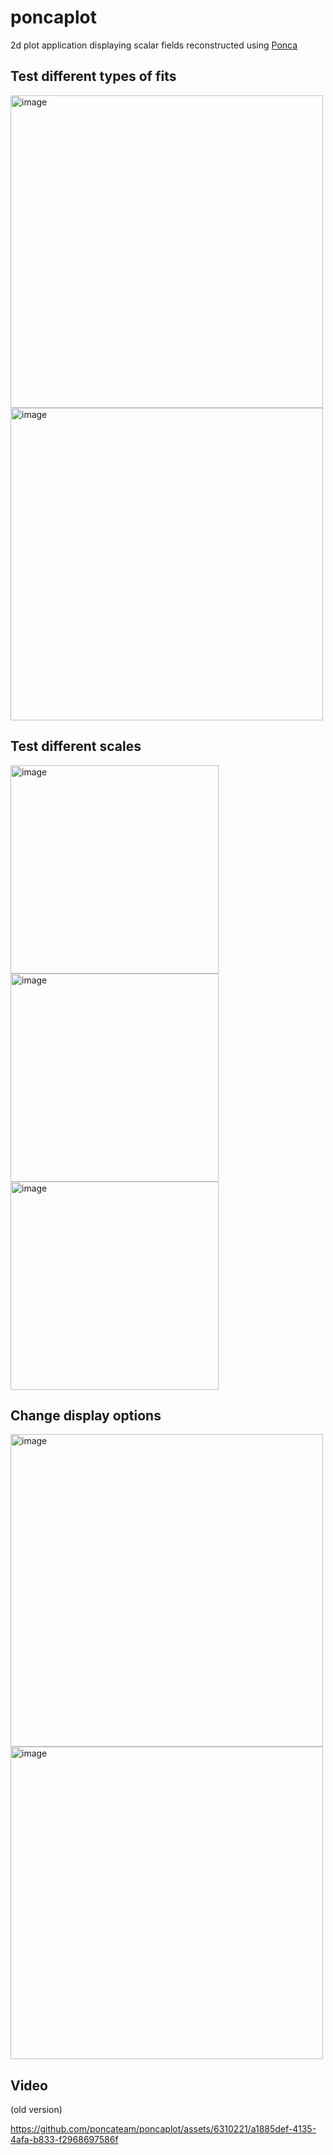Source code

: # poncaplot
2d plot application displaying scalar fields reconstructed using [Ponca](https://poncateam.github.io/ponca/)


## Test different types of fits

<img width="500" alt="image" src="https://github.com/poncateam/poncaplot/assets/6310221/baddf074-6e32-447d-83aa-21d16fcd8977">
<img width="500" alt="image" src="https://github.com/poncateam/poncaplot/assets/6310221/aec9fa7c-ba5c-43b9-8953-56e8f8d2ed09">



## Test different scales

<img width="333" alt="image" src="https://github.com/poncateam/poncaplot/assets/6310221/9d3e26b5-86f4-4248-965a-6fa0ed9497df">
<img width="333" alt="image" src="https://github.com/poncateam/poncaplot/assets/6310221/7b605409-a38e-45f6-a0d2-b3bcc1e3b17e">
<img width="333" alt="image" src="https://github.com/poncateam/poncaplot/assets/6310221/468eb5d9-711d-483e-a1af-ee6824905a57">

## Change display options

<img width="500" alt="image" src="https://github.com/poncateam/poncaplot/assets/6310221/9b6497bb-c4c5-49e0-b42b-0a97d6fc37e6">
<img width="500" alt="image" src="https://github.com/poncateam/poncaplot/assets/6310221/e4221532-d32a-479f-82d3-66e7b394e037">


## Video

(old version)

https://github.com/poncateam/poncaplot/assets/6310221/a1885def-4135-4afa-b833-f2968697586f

# What is required
Leave the pictures out and copy the rest of the data exactly.

# Answer below
Source code

: # poncaplot
2d plot application displaying scalar fields reconstructed using [Ponca](https://poncateam.github.io/ponca/)


## Test different types of fits

<img width="500" alt="image" src="https://github.com/poncateam/poncaplot/assets/6310221/baddf074-6e32-447d-83aa-21d16fcd8977">
<img width="500" alt="image" src="https://github.com/poncateam/poncaplot/assets/6310221/aec9fa7c-ba5c-43b9-8953-56e8f8d2ed09">



## Test different scales

<img width="333" alt="image" src="https://github.com/poncateam/poncaplot/assets/6310221/9d3e26b5-86f4-4248-965a-6fa0ed9497df">
<img width="333" alt="image" src="https://github.com/poncateam/poncaplot/assets/6310221/7b605409-a38e-45f6-a0d2-b3bcc1e3b17e">
<img width="333" alt="image" src="https://github.com/poncateam/poncaplot/assets/6310221/468eb5d9-711d-483e-a1af-ee6824905a57">

## Change display options

<img width="500" alt="image" src="https://github.com/poncateam/poncaplot/assets/6310221/9b6497bb-c4c5-49e0-b42b-0a97d6fc37e6">
<img width="500" alt="image" src="https://github.com/poncateam/poncaplot/assets/6310221/e4221532-d32a-479f-82d3-66e7b394e037">


## Video

(old version)

https://github.com/poncateam/poncaplot/assets/6310221/a1885def-4135-4afa-b833-f2968697586f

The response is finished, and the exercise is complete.